ALEXANDER R. KONRAD '11
May 3, 2011
Alexander R. Konrad '11 is a Crimson columnist in Quincy House.
Move on from Terror
Dylan R. Matthews ‘12: I'm glad Osama bin Laden is dead. It's an important symbolic and, if we're lucky, operational blow to al-Qaeda, and offers closure to people who were due it years ago. That said, this is as good a time as any to recognize that terrorism, while horrible, is one threat to the United States among many. As the political scientist John E. Mueller has been noting for years, the number of Americans killed by terrorism is in most years comparable to the number killed by lightning, and pales in comparison to the number killed by auto accidents. It is rather hard to come up with a good reason why we spend orders of magnitude trying to prevent deaths from terrorism than on tackling these more mundane threats. Sunday's raid brought us as clear a denouement as we're going to get in the war on terrorism. It's time to move on.
DYLAN R. MATTHEWS '12
May 3, 2011
Dylan R. Matthews '12 is a Crimson columnist studying abroad at the University of Cambridge.

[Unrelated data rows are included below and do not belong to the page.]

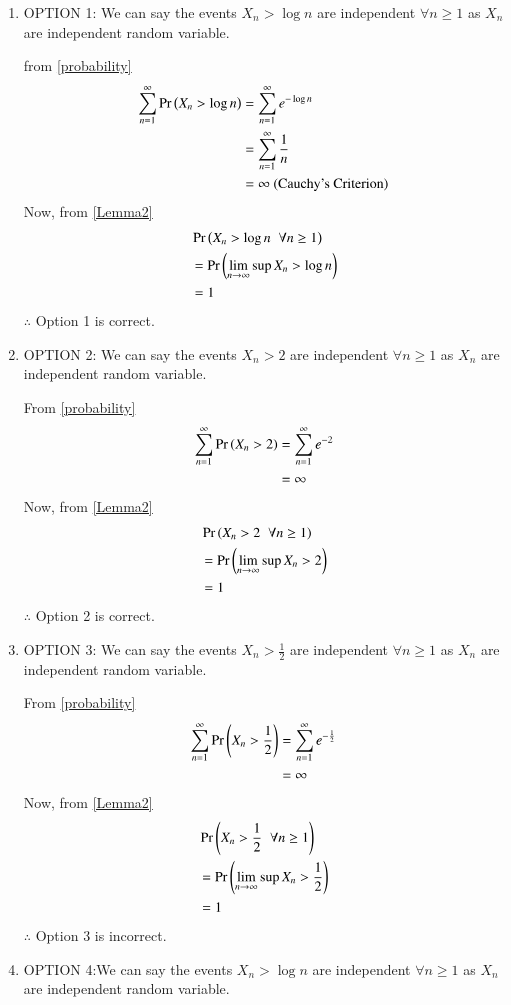 \documentclass[journal,12pt,twocolumn]{IEEEtran}
\begin{document}
\begin{enumerate}
    \item OPTION 1: 
    We can say the events $X_n>\log n$ are independent $\forall n\geq 1$ as $X_n$ are independent random variable.
    
   from \eqref{probability}
    \begin{align}
        \sum_{n=1}^{\infty}\Pr\left(X_n > \log n\right) &=\sum_{n=1}^{\infty}e^{-\log n}\\ &=\sum_{n=1}^{\infty}\frac{1}{n}\\
        &= \infty\text{ (Cauchy's Criterion)}  
    \end{align}
    Now, from \ref{Lemma2}
    \begin{align}
        &\Pr\left(X_n>\log n\hspace{0.2cm} \forall n\geq1\right)\\
        &=\Pr\left(\lim_{n \rightarrow \infty}\sup X_n>\log n\right)\\
        &=1
    \end{align}
    $\therefore$ Option 1 is correct. 
    
    \item OPTION 2: We can say the events $X_n>2$ are independent $\forall n\geq 1$ as $X_n$ are independent random variable.
    
    From \eqref{probability}
    \begin{align}
        \sum_{n=1}^{\infty}\Pr\left(X_n > 2\right) &= \sum_{n=1}^{\infty}e^{-2}\\
                                            &= \infty
    \end{align}
    Now, from \ref{Lemma2}
    \begin{align}
        &\Pr\left(X_n>2 \hspace{0.2cm} \forall n\geq1\right)\\
        &=\Pr\left(\lim_{n \rightarrow \infty}\sup X_n>2\right)\\
        &=1
    \end{align}
    $\therefore$ Option 2 is correct.
    
    \item OPTION 3: We can say the events $X_n>\frac{1}{2}$ are independent $\forall n\geq 1$ as $X_n$ are independent random variable.
    
    From \eqref{probability}
    \begin{align}
        \sum_{n=1}^{\infty}\Pr\left(X_n > \frac{1}{2}\right) &= \sum_{n=1}^{\infty}e^{-\frac{1}{2}}\\
                                            &= \infty
    \end{align}
    Now, from \ref{Lemma2}
    \begin{align}
        &\Pr\left(X_n>\frac{1}{2} \hspace{0.2cm} \forall n\geq1\right)\\
        &=\Pr\left(\lim_{n \rightarrow \infty}\sup X_n>\frac{1}{2}\right)\\
        &=1
    \end{align}
    $\therefore$ Option 3 is incorrect.
    \item OPTION 4:We can say the events $X_n>\log n$ are independent $\forall n\geq 1$ as $X_n$ are independent random variable.
    

\end{enumerate}
\end{document}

Osama is our Voldemort. He’s our Emperor Palpatine. He is the Face of Evil, a mythical holdover from when we were too young to realize that evil has no face. After all, our generation is generally not allowed to call anyone evil. No one is evil, they told us. They just had weird childhoods. Except Osama. He was pure evil, an acceptable target, the video game villain at the end of the level. And this was a relief. In our guts, we are accustomed to simple villains.